The MMLU task is a set of multiple choice questions split into the subgroups listed in the output. You can use this task to measure the ability of an LLM to understand questions and select the right answers.
The GSM8k task is a set of math problems that you can use to test an LLM’s mathematical reasoning ability.
Repeat with the quantized model:
lm_eval --model vllm --model_args pretrained=RedHatAI/Meta-Llama-3.1-8B-quantized.w8a8,dtype=bfloat16,max_model_len=4096 --tasks mmlu,gsm8k --batch_size auto
The output is similar to:
| Groups |Version|Filter|n-shot|Metric| |Value | |Stderr|
|------------------|------:|------|-----:|------|---|-----:|---|-----:|
|mmlu | 2|none | |acc | |0.6614|± |0.0189|
| - humanities | 2|none | 0|acc |↑ |0.7231|± |0.0359|
| - other | 2|none | 0|acc |↑ |0.6077|± |0.0416|
| - social sciences| 2|none | 0|acc |↑ |0.7417|± |0.0390|
| - stem | 2|none | 0|acc |↑ |0.6053|± |0.0345|
The INT8 model scores approximately 3% lower on MMLU than the BF16 model, which is consistent with the expected accuracy cost of INT8 weight quantization. For full reference results, see the Red Hat model card .

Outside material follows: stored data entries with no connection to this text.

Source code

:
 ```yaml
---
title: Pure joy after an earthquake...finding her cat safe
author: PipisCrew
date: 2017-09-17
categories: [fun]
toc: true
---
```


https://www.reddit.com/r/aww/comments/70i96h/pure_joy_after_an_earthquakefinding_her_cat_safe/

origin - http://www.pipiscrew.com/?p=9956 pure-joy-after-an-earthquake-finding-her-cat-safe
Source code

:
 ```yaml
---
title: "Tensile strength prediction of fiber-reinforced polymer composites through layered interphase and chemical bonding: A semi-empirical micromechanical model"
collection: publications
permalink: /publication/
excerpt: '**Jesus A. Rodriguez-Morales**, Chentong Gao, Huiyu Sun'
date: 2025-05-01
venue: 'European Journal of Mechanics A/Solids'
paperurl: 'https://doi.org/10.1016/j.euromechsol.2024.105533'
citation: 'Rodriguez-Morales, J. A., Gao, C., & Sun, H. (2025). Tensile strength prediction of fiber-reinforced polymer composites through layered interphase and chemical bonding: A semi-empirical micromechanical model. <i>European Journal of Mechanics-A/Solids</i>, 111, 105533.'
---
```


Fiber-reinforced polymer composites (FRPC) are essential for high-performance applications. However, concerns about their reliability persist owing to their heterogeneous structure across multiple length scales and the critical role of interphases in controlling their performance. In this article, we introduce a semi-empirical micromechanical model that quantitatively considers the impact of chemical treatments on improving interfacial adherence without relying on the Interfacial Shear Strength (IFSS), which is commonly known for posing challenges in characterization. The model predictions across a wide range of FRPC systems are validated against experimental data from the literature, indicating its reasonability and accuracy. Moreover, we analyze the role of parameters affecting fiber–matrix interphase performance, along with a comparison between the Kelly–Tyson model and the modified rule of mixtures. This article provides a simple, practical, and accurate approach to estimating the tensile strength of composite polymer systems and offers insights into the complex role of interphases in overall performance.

The benchmarking results you generate will depend on the hardware you are using. The following values are illustrative examples measured on a 96-core machine with 128-bit SVE and 192 GB of RAM. Treat them as a guide to the relative improvements rather than absolute targets.
Using the INT8 quantized Llama3.1-8B model resulted in throughput improvements of over 2x. The following accuracy results used --limit 10. A full dataset run might show up to an 8% accuracy drop.

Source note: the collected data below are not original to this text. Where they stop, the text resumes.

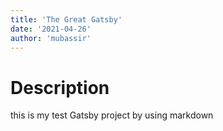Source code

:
 ```yaml
---
title: 'The Great Gatsby'
date: '2021-04-26'
author: 'mubassir'
---
```


# Description
this is my test Gatsby project by using markdown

| Metric | BF16 | INT8 | Ratio |
|---|---|---|---|
| Request throughput (req/s) | 0.46 | 1.22 | 2.7x |
| Output token throughput (tok/s) | 64.26 | 138.36 | 2.2x |
| Total token throughput (tok/s) | 162.24 | 395.89 | 2.4x |
| MMLU | GSM8k |
|---|---|
| 97% | 92% |
Run without --limit for a statistically representative accuracy comparison.

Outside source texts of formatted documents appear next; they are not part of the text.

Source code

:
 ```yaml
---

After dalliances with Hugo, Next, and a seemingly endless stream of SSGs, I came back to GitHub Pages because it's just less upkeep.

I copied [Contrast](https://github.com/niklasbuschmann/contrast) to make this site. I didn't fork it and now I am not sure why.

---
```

You’ve now successfully benchmarked quantized and non-quantized Llama 3.1 8B models for throughput and accuracy. The results suggest that quantization improves a model’s throughput but can reduce its accuracy.
Now that your environment is set up for running inference, benchmarking, and quantizing different models, you can experiment further. Try benchmarking accuracy with different tasks, different quantization techniques, or different models. Your results will allow you to balance accuracy and performance when making decisions about model deployment.